O Peso Do Pássaro Morto [resenha]

Galardoado com o Prêmio São Paulo de Literatura 2018, na categoria estreantes com menos de 40 anos, o romance da escritora paulistana Aline Bei é um convite ao encantamento e a inquietude.

Uma das primeiras coisas que, certamente, mais chama a atenção em O peso do pássaro morto é a forma poética, tanto na linguagem quanto na estrutura, com que Bei imprime a sua escrita. Trata-se de uma “história sobre perdas, sem tréguas” — como a própria autora afirma em suas entrevistas —, narrada por uma voz poética numa linguagem próxima da oralidade.

O capítulo de abertura é marcado pelo tom de uma criança que, aos oito anos de idade, nos revela toda a sagacidade infantil de perceber o mundo à sua volta. A construção de imagens nessa primeira fase é tão marcante que, mesmo quando a protagonista atinge a maior idade e a velhice, a forma de olhar, de perceber as coisas e de falar sobre si mesma e o mundo, permanece, na sua essência, de modo inalterado. Ainda que as dores e as tristezas se desenvolvam numa escala crescente do início ao fim.

Ao todo, nove capítulos subdividem o livro em anos vividos pela narradora-personagem, que vão dos oito aos 17, 18, 28, 37, 48, 49, 50 e 52 anos.
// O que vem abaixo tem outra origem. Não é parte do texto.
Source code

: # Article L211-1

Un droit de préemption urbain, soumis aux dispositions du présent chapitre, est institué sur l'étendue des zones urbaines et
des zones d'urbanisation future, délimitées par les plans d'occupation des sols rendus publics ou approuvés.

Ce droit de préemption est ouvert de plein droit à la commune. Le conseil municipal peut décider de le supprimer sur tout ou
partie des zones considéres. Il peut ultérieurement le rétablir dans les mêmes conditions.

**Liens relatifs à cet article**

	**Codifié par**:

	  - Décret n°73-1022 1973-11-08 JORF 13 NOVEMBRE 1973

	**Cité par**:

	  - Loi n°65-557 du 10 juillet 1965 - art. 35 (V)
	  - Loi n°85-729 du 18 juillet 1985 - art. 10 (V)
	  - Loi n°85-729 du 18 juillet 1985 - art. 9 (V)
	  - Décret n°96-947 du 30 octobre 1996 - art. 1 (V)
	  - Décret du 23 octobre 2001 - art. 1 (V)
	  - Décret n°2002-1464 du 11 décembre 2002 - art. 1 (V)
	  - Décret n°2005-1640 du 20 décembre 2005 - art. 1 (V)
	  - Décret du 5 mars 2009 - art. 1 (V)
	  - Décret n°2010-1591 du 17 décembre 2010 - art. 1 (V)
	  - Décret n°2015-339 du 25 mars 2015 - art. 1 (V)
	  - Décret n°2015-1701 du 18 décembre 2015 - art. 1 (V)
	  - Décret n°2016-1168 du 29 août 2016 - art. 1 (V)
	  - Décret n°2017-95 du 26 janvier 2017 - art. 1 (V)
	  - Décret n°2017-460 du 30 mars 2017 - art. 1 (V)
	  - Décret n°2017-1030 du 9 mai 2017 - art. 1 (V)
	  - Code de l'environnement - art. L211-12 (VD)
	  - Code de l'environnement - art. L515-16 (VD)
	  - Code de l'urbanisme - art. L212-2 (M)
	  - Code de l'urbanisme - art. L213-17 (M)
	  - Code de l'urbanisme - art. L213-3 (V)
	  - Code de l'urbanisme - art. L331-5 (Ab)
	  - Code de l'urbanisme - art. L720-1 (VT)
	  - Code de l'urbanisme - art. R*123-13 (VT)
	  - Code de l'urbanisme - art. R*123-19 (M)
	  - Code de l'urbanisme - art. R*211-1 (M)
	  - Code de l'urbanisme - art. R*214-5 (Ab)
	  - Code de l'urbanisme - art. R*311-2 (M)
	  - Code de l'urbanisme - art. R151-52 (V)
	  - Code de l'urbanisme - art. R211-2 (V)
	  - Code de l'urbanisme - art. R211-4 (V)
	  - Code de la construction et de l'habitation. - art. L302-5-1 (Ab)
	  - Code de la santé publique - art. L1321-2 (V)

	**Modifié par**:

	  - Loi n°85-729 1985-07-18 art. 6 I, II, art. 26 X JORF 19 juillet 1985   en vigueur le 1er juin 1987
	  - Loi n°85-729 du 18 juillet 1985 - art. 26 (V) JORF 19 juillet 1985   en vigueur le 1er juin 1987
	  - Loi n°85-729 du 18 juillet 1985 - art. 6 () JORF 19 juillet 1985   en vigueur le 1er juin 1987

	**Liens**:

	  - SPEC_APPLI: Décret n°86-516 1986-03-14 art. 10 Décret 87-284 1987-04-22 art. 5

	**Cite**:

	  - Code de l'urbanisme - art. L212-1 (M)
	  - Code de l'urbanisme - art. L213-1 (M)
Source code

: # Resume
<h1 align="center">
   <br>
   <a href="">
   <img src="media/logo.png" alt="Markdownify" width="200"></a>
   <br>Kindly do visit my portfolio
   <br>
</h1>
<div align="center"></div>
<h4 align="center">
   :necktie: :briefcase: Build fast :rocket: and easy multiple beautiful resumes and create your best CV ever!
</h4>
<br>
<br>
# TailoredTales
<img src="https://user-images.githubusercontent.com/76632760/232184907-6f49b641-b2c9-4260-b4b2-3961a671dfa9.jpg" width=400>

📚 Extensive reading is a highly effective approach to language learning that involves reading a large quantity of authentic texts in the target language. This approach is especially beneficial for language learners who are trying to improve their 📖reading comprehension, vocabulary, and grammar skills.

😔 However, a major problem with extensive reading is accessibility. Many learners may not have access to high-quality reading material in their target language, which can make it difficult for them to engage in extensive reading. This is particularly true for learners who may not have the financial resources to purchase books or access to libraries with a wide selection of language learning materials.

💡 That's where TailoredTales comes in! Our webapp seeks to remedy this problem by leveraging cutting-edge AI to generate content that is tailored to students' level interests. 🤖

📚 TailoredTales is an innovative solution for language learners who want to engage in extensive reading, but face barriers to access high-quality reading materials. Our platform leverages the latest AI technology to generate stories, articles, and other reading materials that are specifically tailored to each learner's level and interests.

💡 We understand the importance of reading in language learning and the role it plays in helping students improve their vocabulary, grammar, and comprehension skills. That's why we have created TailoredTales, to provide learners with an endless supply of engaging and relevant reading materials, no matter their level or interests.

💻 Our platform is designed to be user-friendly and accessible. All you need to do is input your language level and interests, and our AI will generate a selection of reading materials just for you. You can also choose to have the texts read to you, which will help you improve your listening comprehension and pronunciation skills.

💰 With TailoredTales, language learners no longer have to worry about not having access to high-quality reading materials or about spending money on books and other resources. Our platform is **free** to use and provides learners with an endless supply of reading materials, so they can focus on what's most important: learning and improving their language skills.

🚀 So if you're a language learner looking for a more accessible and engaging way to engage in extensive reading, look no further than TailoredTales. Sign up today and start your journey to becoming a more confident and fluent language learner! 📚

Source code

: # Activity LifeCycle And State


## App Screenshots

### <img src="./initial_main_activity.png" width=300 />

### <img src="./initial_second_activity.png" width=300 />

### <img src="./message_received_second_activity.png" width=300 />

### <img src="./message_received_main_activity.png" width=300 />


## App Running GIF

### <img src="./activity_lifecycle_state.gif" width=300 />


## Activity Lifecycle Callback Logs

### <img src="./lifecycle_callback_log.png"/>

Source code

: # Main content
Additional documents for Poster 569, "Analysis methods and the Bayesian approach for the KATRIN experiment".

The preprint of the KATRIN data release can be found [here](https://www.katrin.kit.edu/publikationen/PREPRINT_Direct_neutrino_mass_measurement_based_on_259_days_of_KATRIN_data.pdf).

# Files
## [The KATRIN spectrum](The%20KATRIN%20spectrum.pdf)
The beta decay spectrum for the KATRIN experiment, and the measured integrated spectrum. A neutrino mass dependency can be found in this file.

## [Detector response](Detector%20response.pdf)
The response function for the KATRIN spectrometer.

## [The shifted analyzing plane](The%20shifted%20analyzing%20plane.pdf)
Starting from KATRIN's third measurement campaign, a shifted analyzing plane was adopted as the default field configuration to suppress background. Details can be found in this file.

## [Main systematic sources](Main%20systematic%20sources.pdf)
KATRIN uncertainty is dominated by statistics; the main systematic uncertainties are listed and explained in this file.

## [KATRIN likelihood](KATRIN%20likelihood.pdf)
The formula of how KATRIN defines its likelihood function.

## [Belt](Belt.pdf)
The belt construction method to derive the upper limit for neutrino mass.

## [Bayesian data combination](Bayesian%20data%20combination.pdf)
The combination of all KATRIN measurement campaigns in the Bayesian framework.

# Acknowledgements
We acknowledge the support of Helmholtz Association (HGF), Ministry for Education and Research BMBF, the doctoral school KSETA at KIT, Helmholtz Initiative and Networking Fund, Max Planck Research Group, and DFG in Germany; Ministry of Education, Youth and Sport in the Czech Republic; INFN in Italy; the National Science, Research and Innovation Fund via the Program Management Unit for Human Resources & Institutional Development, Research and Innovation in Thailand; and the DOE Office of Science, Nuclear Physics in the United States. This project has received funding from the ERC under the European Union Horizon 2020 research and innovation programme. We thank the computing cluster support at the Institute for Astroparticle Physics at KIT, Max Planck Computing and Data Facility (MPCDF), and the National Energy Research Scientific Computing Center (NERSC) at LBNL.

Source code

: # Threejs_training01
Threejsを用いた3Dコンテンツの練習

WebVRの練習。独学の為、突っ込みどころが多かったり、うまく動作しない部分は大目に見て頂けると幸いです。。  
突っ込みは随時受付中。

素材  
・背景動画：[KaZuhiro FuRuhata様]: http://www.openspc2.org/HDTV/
Em todos eles acompanhamos a transformação da protagonista, ou melhor dizendo, o seu enclausuramento num estado constante de decadência, oriundo das experiências vividas. Família, amizade, sexo e maternidade, tudo aquilo que poderia simbolizar algo positivo — uma mola propulsora para se libertar das opressões, da letargia e inércia, enfim, a força motriz para sair da condição em que se encontra —, mergulha-a numa solidão cada vez mais profunda, restando-lhe apenas o autoabandono como o substrato daquilo que caracteriza a sua transfiguração numa sombra de si mesma.

É profundamente simbólico o fato de a protagonista ser uma mulher sem nome, em oposição às demais personagens: uma vez que ela não possui identidade própria, representando uma espécie de arquétipo decadente de filha, mãe, avó, secretária e puta, aquilo que poderia ser a história de uma única personagem transforma-se numa história de muitas mulheres. Mulheres que viveram, vivem e, infelizmente, viverão as tragédias descritas ao longo da narrativa, e, que, como tantas outras, correm o risco de ter o mesmo fim: o silêncio.

Se o fio condutor da narrativa é a perda, que ao longo dos nove capítulos vão acumulando-se com todo peso e dor que cada um representa, a certa altura, tal recorrência cria expectativas, ou assegura intuitivamente ao leitor, que alguma tragédia acontecerá a qualquer instante. O que poderia, num primeiro momento, ser apontado como algo negativo no romance, não fosse a superação do desafio de transformar a previsibilidade em algo inesperado, revelando-se, portanto, como um de seus pontos mais fortes.

Isso ocorre porque, enquanto espectadores, já não temos mais o controle da leitura. Imersos numa narrativa híbrida entre a prosa e a poesia, entre o real e o imagético, tamanha singeleza e lirismo com que Aline Bei tece a sua escrita, somos guiados pelos olhos da narradora-personagem por uma série de imagens e figuras de linguagem como se o seu olhar fosse uma câmera subjetiva. A experiência é cinematográfica.

Ao término da leitura de O peso do pássaro morto, não raro é sentir o desejo de indicá-lo a outras pessoas, poder dialogar com seus leitores, compartilhar impressões e experiências. Sem falar, é claro, no anseio pela próxima obra da autora.

Aline Bei nasceu em São Paulo, em 1987. É formada em Letras pela Pontifícia Universidade Católica de São Paulo e em Artes Cênicas pelo Teatro Escola Célia-Helena. É colunista do site cultural Livre Opinião — Ideias em debate e foi escritora convidada na Primavera Literária; Sorbonne Université, França 2018. O peso do pássaro morto, finalista do prêmio Rio de Literatura e do prêmio São Paulo, é o seu primeiro livro.